» **Data**:
::::

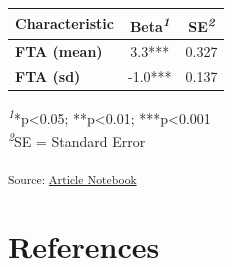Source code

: \documentclass[
]{agujournal2019}
\begin{document}
\setlength{\LTpost}{0mm}
\begin{longtable*}{lcc}
\toprule
\textbf{Characteristic} & \textbf{Beta}\textsuperscript{\textit{1}} & \textbf{SE}\textsuperscript{\textit{2}} \\ 
\midrule\addlinespace[2.5pt]
\textbf{FTA (mean)} & 3.3*** & 0.327 \\ 
\textbf{FTA (sd)} & -1.0*** & 0.137 \\ 
\bottomrule
\end{longtable*}
\begin{minipage}{\linewidth}
\textsuperscript{\textit{1}}*p\textless{}0.05; **p\textless{}0.01; ***p\textless{}0.001\\
\textsuperscript{\textit{2}}SE = Standard Error\\
\end{minipage}

\textsubscript{Source:
\href{https://fgabriel1891.github.io/quarto_template_rstudio/index-preview.html}{Article
Notebook}}

\section{References}\label{references}
\end{document}
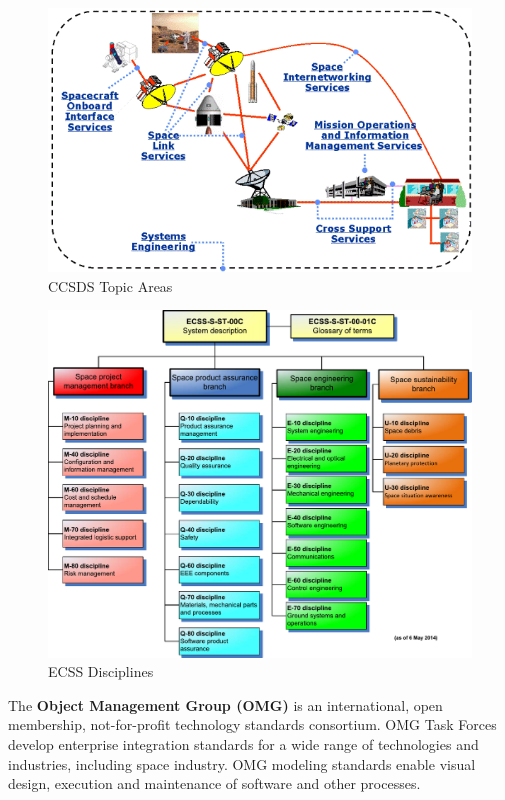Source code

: \begin{figure}[h]
\centering\includegraphics[scale=0.6]{fig/ccsds_topic_areas}
\caption{CCSDS Topic Areas}
\label{fig:CCSDS Topic Areas}
\end{figure}

\begin{figure}[h]
\centering\includegraphics[scale=0.38]{fig/ecss_disciplines}
\caption{ECSS Disciplines}
\label{fig:ECSS Disciplines}
\end{figure}

The \textbf{Object Management Group (OMG)} \cite{omg.org} is an international, open membership, not-for-profit technology standards consortium. OMG Task Forces develop enterprise integration standards for a wide range of technologies and industries, including space industry. OMG modeling standards enable visual design, execution and maintenance of software and other processes. 

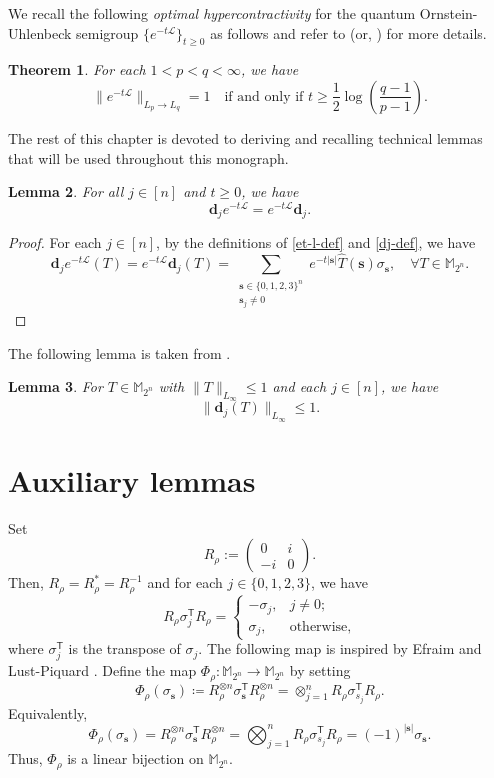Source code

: \documentclass{amsbook}
\newtheorem{theorem}{Theorem}[chapter]
\newtheorem{lemma}[theorem]{Lemma}
\theoremstyle{definition}
\theoremstyle{remark}
\numberwithin{section}{chapter}
\numberwithin{equation}{chapter}
\newcommand{\1}{\mathbf{1}}
\newcommand{\s}{\mathbf{s}}
\newcommand{\dc}{\mathbf{d}}
\begin{document}
We recall the following \emph{optimal hypercontractivity} for the quantum Ornstein-Uhlenbeck semigroup $\{e^{-t\mathcal{L}}\}_{t\geq 0}$ as follows and  refer to \cite{K2014} (or, \cite[Theorem 8.4]{MO2010}) for more details.
\begin{theorem}\label{hc-1}
For each $1 < p < q < \infty$, we have
\[
\| e^{-t\mathcal{L}} \|_{L_p \to L_q} = 1 \quad \mbox{if and only if } t \geq \frac{1}{2} \log ( \frac{q-1}{p-1} ).
\]
\end{theorem}
The rest of this chapter is devoted to deriving and recalling technical lemmas that will be used throughout this monograph.

\begin{lemma}\label{intertwining}
For all $j\in[n]$ and $t\geq0$, we have
$$\dc_je^{-t\mathcal{L}}=e^{-t\mathcal{L}}\dc_j.$$
\end{lemma}
\begin{proof} For each $j\in[n]$, by the definitions of   \eqref{et-l-def} and \eqref{dj-def}, we have
$$\dc_je^{-t\mathcal{L}}(T)=e^{-t\mathcal{L}}\dc_j(T)=\sum_{\substack{\mathbf{s}\in\{0,1,2,3\}^n\\\s_j \neq 0}}e^{-t|\mathbf{s}|}\widehat{T}(\mathbf{s})\sigma_\mathbf{s},\quad \forall T\in\mathbb{M}_{2^n}.$$
\end{proof}

The following lemma is taken from \cite[Proposition 2.7 (i)]{JLLZ2025}.
\begin{lemma}\label{jlzz-lem}
For $T\in\mathbb{M}_{2^n}$ with $\|T\|_{L_\infty}\leq1$ and each $j\in[n]$, we have
\[
\|\dc_{j}(T)\|_{L_\infty}\leq1.
\]
\end{lemma}
\section{Auxiliary lemmas}
Set
\[
R_\rho:=\begin{pmatrix} 0 & i \\ -i & 0 \end{pmatrix}.
\]
Then,   $R_{\rho}=R^{*}_{\rho}=R^{-1}_{\rho}$ and for each $j \in \{0,1,2,3\}$, we have
\[
R_\rho\sigma_j^{\mathsf T}R_\rho = 
\begin{cases} 
-\sigma_j, & j \neq 0; \\ 
\sigma_j, & \text{otherwise,} 
\end{cases}
\]
where $\sigma_j^{\mathsf T}$ is the transpose of $\sigma_j$. The following map is inspired by Efraim and Lust-Piquard \cite{ELP2008}. Define the  map $\varPhi_\rho:\mathbb{M}_{2^n} \rightarrow \mathbb{M}_{2^n}$ by setting
\begin{equation}\label{var-def}
\varPhi_\rho(\sigma_{\mathbf{s}})\coloneqq R_\rho^{\otimes n}\sigma_{\mathbf{s}}^{\mathsf T}R_\rho^{\otimes n}=\otimes_{j=1}^nR_\rho\sigma_{s_j}^{\mathsf T}R_\rho.
\end{equation}
Equivalently,
\begin{equation}\label{var-def-2}
 \varPhi_\rho(\sigma_{\s})=R_\rho^{\otimes n}\sigma_{\s}^{\mathsf T}R_\rho^{\otimes n}
 =\bigotimes_{j=1}^n R_\rho\sigma_{s_j}^{\mathsf T}R_\rho
 =(-1)^{|\s|}\sigma_{\s}.
\end{equation}
Thus, $\varPhi_{\rho}$ is a linear bijection on $\mathbb{M}_{2^n}$.
\end{document}
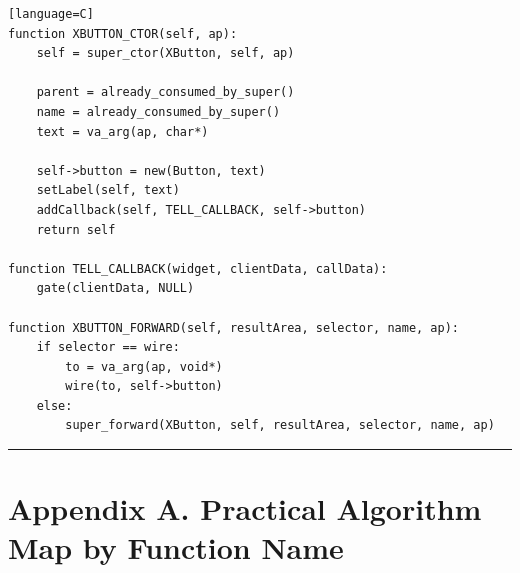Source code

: \documentclass[11pt]{article}
\begin{document}
\begin{verbatim}[language=C]
function XBUTTON_CTOR(self, ap):
    self = super_ctor(XButton, self, ap)

    parent = already_consumed_by_super()
    name = already_consumed_by_super()
    text = va_arg(ap, char*)

    self->button = new(Button, text)
    setLabel(self, text)
    addCallback(self, TELL_CALLBACK, self->button)
    return self

function TELL_CALLBACK(widget, clientData, callData):
    gate(clientData, NULL)

function XBUTTON_FORWARD(self, resultArea, selector, name, ap):
    if selector == wire:
        to = va_arg(ap, void*)
        wire(to, self->button)
    else:
        super_forward(XButton, self, resultArea, selector, name, ap)
\end{verbatim}

\begin{center}\rule{0.5\linewidth}{0.5pt}\end{center}

\section{Appendix A. Practical Algorithm Map by Function
Name}\label{appendix-a.-practical-algorithm-map-by-function-name}
\end{document}
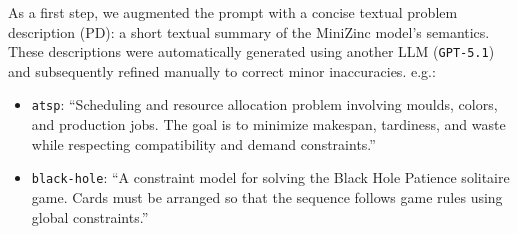 \documentclass[../../main]{subfiles}
\begin{document}
As a first step, we augmented the prompt with a concise textual problem description (PD): a short textual summary of the MiniZinc model's semantics. These descriptions were automatically generated using another LLM (\texttt{GPT-5.1}) and subsequently refined manually to correct minor inaccuracies. e.g.:
\begin{itemize}
    \item \texttt{atsp}: ``Scheduling and resource allocation problem involving moulds, colors, and production jobs. The goal is to minimize makespan, tardiness, and waste while respecting compatibility and demand constraints.''
    \item \texttt{black-hole}: ``A constraint model for solving the Black Hole Patience solitaire game. Cards must be arranged so that the sequence follows game rules using global constraints.''
\end{itemize}
\end{document}
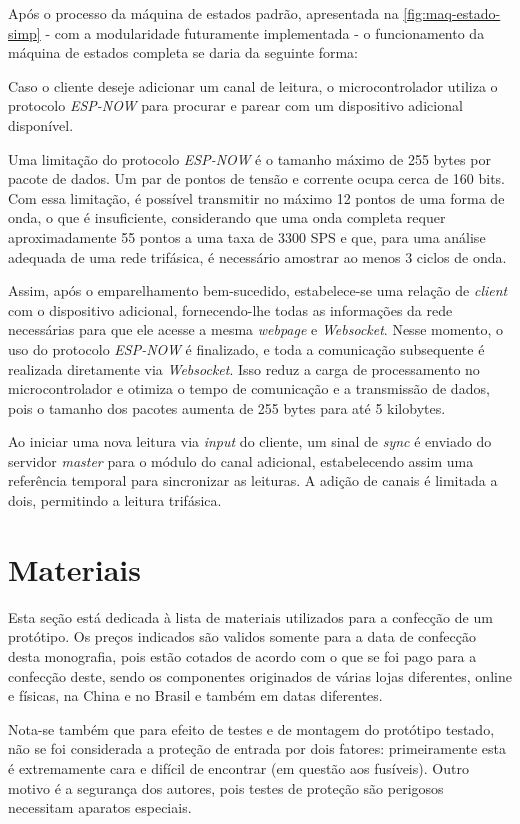 Após o processo da máquina de estados padrão, apresentada na \autoref{fig:maq-estado-simp} - com a modularidade futuramente implementada - o funcionamento da máquina de estados completa se daria da seguinte forma:

Caso o cliente deseje adicionar um canal de leitura, o microcontrolador utiliza o protocolo \textit{ESP-NOW} para procurar e parear com um dispositivo adicional disponível.

Uma limitação do protocolo \textit{ESP-NOW} é o tamanho máximo de 255 bytes por pacote de dados. Um par de pontos de tensão e corrente ocupa cerca de 160 bits. Com essa limitação, é possível transmitir no máximo 12 pontos de uma forma de onda, o que é insuficiente, considerando que uma onda completa requer aproximadamente 55 pontos a uma taxa de 3300 \gls{SPS} e que, para uma análise adequada de uma rede trifásica, é necessário amostrar ao menos 3 ciclos de onda.

Assim, após o emparelhamento bem-sucedido, estabelece-se uma relação de \textit{client} com o dispositivo adicional, fornecendo-lhe todas as informações da rede necessárias para que ele acesse a mesma \textit{webpage} e \textit{Websocket}. Nesse momento, o uso do protocolo \textit{ESP-NOW} é finalizado, e toda a comunicação subsequente é realizada diretamente via \textit{Websocket}. Isso reduz a carga de processamento no microcontrolador e otimiza o tempo de comunicação e a transmissão de dados, pois o tamanho dos pacotes aumenta de 255 bytes para até 5 kilobytes.

Ao iniciar uma nova leitura via \textit{input} do cliente, um sinal de \textit{sync} é enviado do servidor \textit{master} para o módulo do canal adicional, estabelecendo assim uma referência temporal para sincronizar as leituras. A adição de canais é limitada a dois, permitindo a leitura trifásica.

\section{Materiais}\label{sec:materiais}

Esta seção está dedicada à lista de materiais utilizados para a confecção de um protótipo. Os preços indicados são validos somente para a data de confecção desta monografia, pois estão cotados de acordo com o que se foi pago para a confecção deste, sendo os componentes originados de várias lojas diferentes, online e físicas, na China e no Brasil e também em datas diferentes.

Nota-se também que para efeito de testes e de montagem do protótipo testado, não se foi considerada a proteção de entrada por dois fatores: primeiramente esta é extremamente cara e difícil de encontrar (em questão aos fusíveis). Outro motivo é a segurança dos autores, pois testes de proteção são perigosos necessitam aparatos especiais.

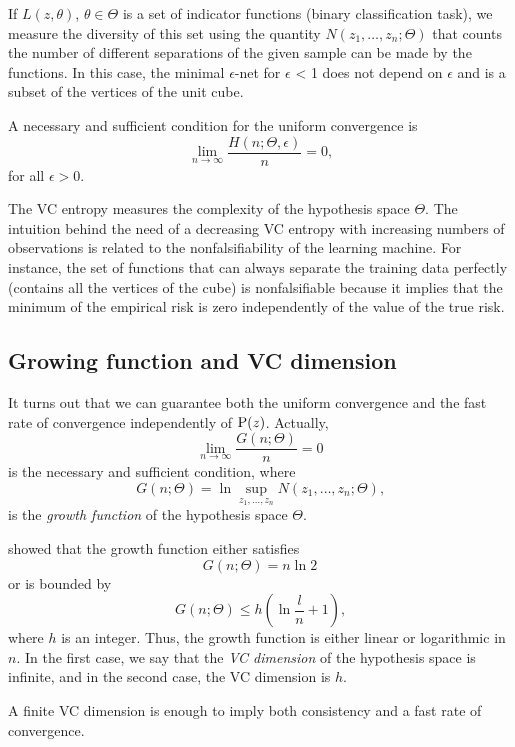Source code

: If $L(z, \theta)$, $\theta \in \Theta$ is a set of indicator functions (binary
classification task),  we measure the diversity of this set using the quantity $N(z_1,
\dots, z_n; \Theta)$ that counts the number of different separations of the given sample
can be made by the functions.  In this case, the minimal $\epsilon$-net for $\epsilon$ < 1
does not depend on $\epsilon$ and is a subset of the vertices of the unit cube.

A necessary and sufficient condition for the uniform convergence is
\begin{equation}
  \label{eq:uniform-convergence}
  \lim_{n \to \infty} \frac{H(n; \Theta, \epsilon)}{n} = 0\text{,}
\end{equation}
for all $\epsilon > 0$.

The VC entropy measures the complexity of the hypothesis space $\Theta$.  The intuition
behind the need of a decreasing VC entropy with increasing numbers of observations is
related to the nonfalsifiability of the learning machine.  For instance, the set of
functions that can always separate the training data perfectly (contains all the vertices
of the cube) is nonfalsifiable because
it implies that the minimum of the empirical risk is zero independently of the value of
the true risk.

\subsection{Growing function and VC dimension}
\label{sub:vc-dimension}

It turns out that we can guarantee both the uniform convergence and the fast rate of
convergence independently of $\operatorname{P}(z)$.  Actually,
\[
  \lim_{n \to \infty} \frac{G(n; \Theta)}{n} = 0
\]
is the necessary and sufficient condition, where
\[
  G(n; \Theta) = \ln \sup_{z_1, \dots, z_n} N(z_1, \dots, z_n; \Theta)\text{,}
\]
is the \emph{growth function} of the hypothesis space $\Theta$.

\citeauthor{Vapnik1968} showed that the growth function either
satisfies
\[
  G(n; \Theta) = n \ln 2
\]
or is bounded by
\[
  G(n; \Theta) \leq h \left( \ln \frac{l}{n} + 1 \right)\text{,}
\]
where $h$ is an integer.  Thus, the growth function is either linear or logarithmic in
$n$.  In the first case, we say that the \emph{VC dimension} of the hypothesis space is
infinite, and in the second case, the VC dimension is $h$.

A finite VC dimension is enough to imply both consistency and a fast rate of convergence.


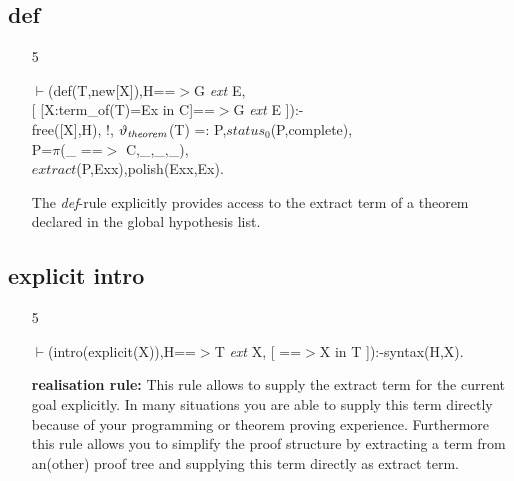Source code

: \documentclass[11pt]{report}
\begin{document}
 \subsection{def} 
 \begin{enumerate} 
 \item[5]
\begin{sf}\begin{tabbing}
$\vdash$(def(T,new[X]),H==$>$G \mbox{\it ext} E, \\[-0.15ex]
\hspace{2em}[ [X:term\_\hspace{0.1em}of(T)=Ex in C]==$>$G \mbox{\it ext} E ]):-\\[-0.15ex]
\hspace{2em}free([X],H), !, $\vartheta_{\it theorem}$(T) =: P,$status_0$(P,complete),\\[-0.15ex]
\hspace{2em}P=$\pi$(\_\hspace{0.1em} ==$>$ C,\_\hspace{0.1em},\_\hspace{0.1em},\_\hspace{0.1em}),\\[-0.15ex]
\hspace{2em}$extract$(P,Exx),polish(Exx,Ex).
\end{tabbing}\end{sf}

 The \emph{def}-rule explicitly provides access to the
 extract term of a theorem declared in the global hypothesis list.
 \end{enumerate}
  
 \subsection{explicit intro}
 \begin{enumerate}
 \item[5]
\begin{sf}\begin{tabbing}
$\vdash$(intro(explicit(X)),H==$>$T \mbox{\it ext} X, [ ==$>$X in T ]):-syntax(H,X).
\end{tabbing}\end{sf}

 {\bf realisation rule:}
 This rule allows to supply the extract term for the current
 goal explicitly. In many situations you are able to supply
 this term directly because of your programming or theorem
 proving experience. Furthermore this rule allows you 
 to simplify the proof structure by extracting a term from an(other) 
 proof tree and supplying this term directly as extract term.
 \end{enumerate}
  
\end{document}

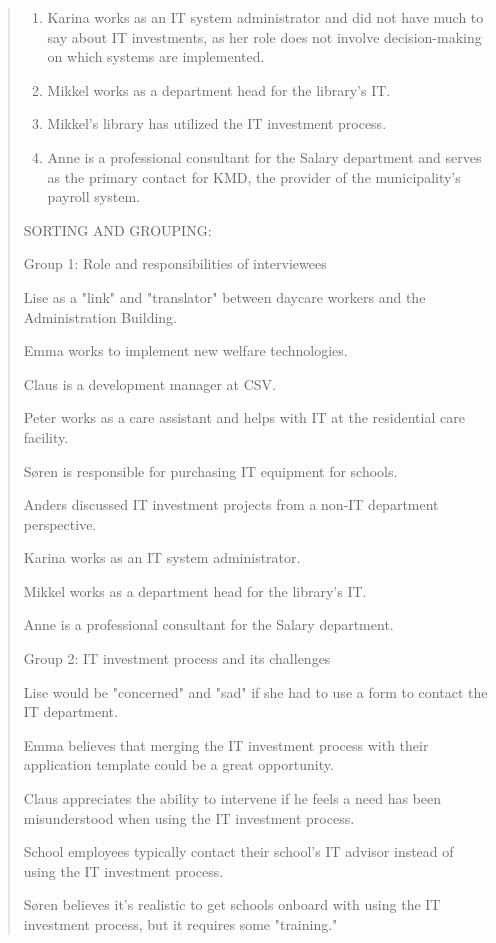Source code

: \documentclass[
]{book}
\begin{document}
\begin{quote}
\begin{enumerate}
\item
  Karina works as an IT system administrator and did not have much to say about IT investments, as her role does not involve decision-making on which systems are implemented.
\item
  Mikkel works as a department head for the library's IT.
\item
  Mikkel's library has utilized the IT investment process.
\item
  Anne is a professional consultant for the Salary department and serves as the primary contact for KMD, the provider of the municipality's payroll system.
\end{enumerate}

SORTING AND GROUPING:

Group 1: Role and responsibilities of interviewees

Lise as a "link" and "translator" between daycare workers and the Administration Building.

Emma works to implement new welfare technologies.

Claus is a development manager at CSV.

Peter works as a care assistant and helps with IT at the residential care facility.

Søren is responsible for purchasing IT equipment for schools.

Anders discussed IT investment projects from a non-IT department perspective.

Karina works as an IT system administrator.

Mikkel works as a department head for the library's IT.

Anne is a professional consultant for the Salary department.

Group 2: IT investment process and its challenges

Lise would be "concerned" and "sad" if she had to use a form to contact the IT department.

Emma believes that merging the IT investment process with their application template could be a great opportunity.

Claus appreciates the ability to intervene if he feels a need has been misunderstood when using the IT investment process.

School employees typically contact their school's IT advisor instead of using the IT investment process.

Søren believes it's realistic to get schools onboard with using the IT investment process, but it requires some "training."


\end{quote}
\end{document}
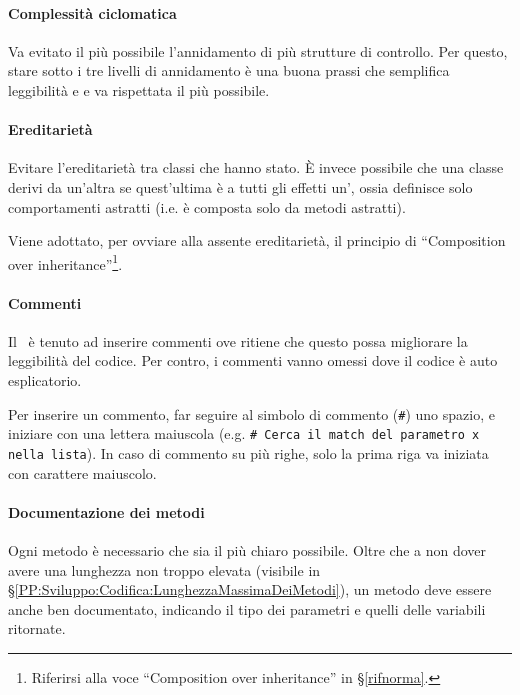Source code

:         \paragraph{Complessità ciclomatica}\label{PP:Sviluppo:Codifica:ComplessitàCiclomatica}
		Va evitato il più possibile l'annidamento di più strutture di controllo. Per questo, stare sotto i tre livelli di annidamento è una buona
		prassi che semplifica leggibilità e  e va rispettata il più possibile.


		\paragraph{Ereditarietà}\label{PP:Sviluppo:Codifica:Ereditarietà}
		Evitare l'ereditarietà tra classi che hanno stato. È invece possibile che una classe derivi da un'altra se quest'ultima è a tutti gli
		effetti un', ossia definisce solo comportamenti astratti (i.e. è composta solo da metodi astratti).\par
		Viene adottato, per ovviare alla assente ereditarietà, il principio di ``Composition over inheritance''\footnote{Riferirsi alla voce %
		``Composition over inheritance'' in \S\ref{rifnorma}.}. 


        \paragraph{Commenti}\label{PP:Sviluppo:Codifica:Commenti}
		Il \Progr\ è tenuto ad inserire commenti ove ritiene che questo possa migliorare la leggibilità del codice. Per contro, i commenti vanno
		omessi dove il codice è auto esplicatorio.\par
		Per inserire un commento, far seguire al simbolo di commento (\texttt{\#}) uno spazio, e iniziare con una lettera maiuscola (e.g.
		\texttt{\#\ Cerca il match del parametro x nella lista}). In caso di commento su più righe, solo la prima riga va iniziata con carattere
		maiuscolo.
        
        \paragraph{Documentazione dei metodi}\label{PP:Sviluppo:Codifica:DocumentazioneDeiMetodi}
        Ogni metodo è necessario che sia il più chiaro possibile. Oltre che a non dover avere una lunghezza non troppo elevata (visibile in \S\ref{PP:Sviluppo:Codifica:LunghezzaMassimaDeiMetodi}), un metodo deve essere anche ben documentato, indicando il tipo dei parametri e quelli delle variabili ritornate.
        

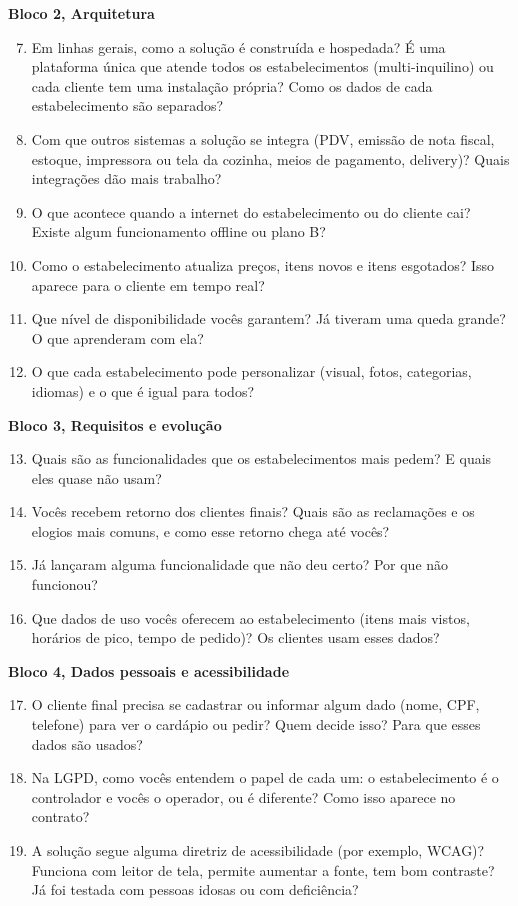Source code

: \noindent\textbf{Bloco 2, Arquitetura}
\begin{enumerate}\setcounter{enumi}{6}
	\item Em linhas gerais, como a solução é construída e hospedada? É uma plataforma única que atende todos os estabelecimentos (multi-inquilino) ou cada cliente tem uma instalação própria? Como os dados de cada estabelecimento são separados?
	\item Com que outros sistemas a solução se integra (PDV, emissão de nota fiscal, estoque, impressora ou tela da cozinha, meios de pagamento, delivery)? Quais integrações dão mais trabalho?
	\item O que acontece quando a internet do estabelecimento ou do cliente cai? Existe algum funcionamento offline ou plano B?
	\item Como o estabelecimento atualiza preços, itens novos e itens esgotados? Isso aparece para o cliente em tempo real?
	\item Que nível de disponibilidade vocês garantem? Já tiveram uma queda grande? O que aprenderam com ela?
	\item O que cada estabelecimento pode personalizar (visual, fotos, categorias, idiomas) e o que é igual para todos?
\end{enumerate}

\noindent\textbf{Bloco 3, Requisitos e evolução}
\begin{enumerate}\setcounter{enumi}{12}
	\item Quais são as funcionalidades que os estabelecimentos mais pedem? E quais eles quase não usam?
	\item Vocês recebem retorno dos clientes finais? Quais são as reclamações e os elogios mais comuns, e como esse retorno chega até vocês?
	\item Já lançaram alguma funcionalidade que não deu certo? Por que não funcionou?
	\item Que dados de uso vocês oferecem ao estabelecimento (itens mais vistos, horários de pico, tempo de pedido)? Os clientes usam esses dados?
\end{enumerate}

\noindent\textbf{Bloco 4, Dados pessoais e acessibilidade}
\begin{enumerate}\setcounter{enumi}{16}
	\item O cliente final precisa se cadastrar ou informar algum dado (nome, CPF, telefone) para ver o cardápio ou pedir? Quem decide isso? Para que esses dados são usados?
	\item Na LGPD, como vocês entendem o papel de cada um: o estabelecimento é o controlador e vocês o operador, ou é diferente? Como isso aparece no contrato?
	\item A solução segue alguma diretriz de acessibilidade (por exemplo, WCAG)? Funciona com leitor de tela, permite aumentar a fonte, tem bom contraste? Já foi testada com pessoas idosas ou com deficiência?
\end{enumerate}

::::

» **Aim of the task**: Return from the data every line that holds "frac".

» **Solution to this task**:
\| e^{-t\mathcal{L}} \|_{L_p \to L_q} = 1 \quad \mbox{if and only if } t \geq \frac{1}{2} \log ( \frac{q-1}{p-1} ).
  \lim_{n \to \infty} \frac{H(n; \Theta, \epsilon)}{n} = 0\text{,}
  \lim_{n \to \infty} \frac{G(n; \Theta)}{n} = 0
  G(n; \Theta) \leq h \left( \ln \frac{l}{n} + 1 \right)\text{,}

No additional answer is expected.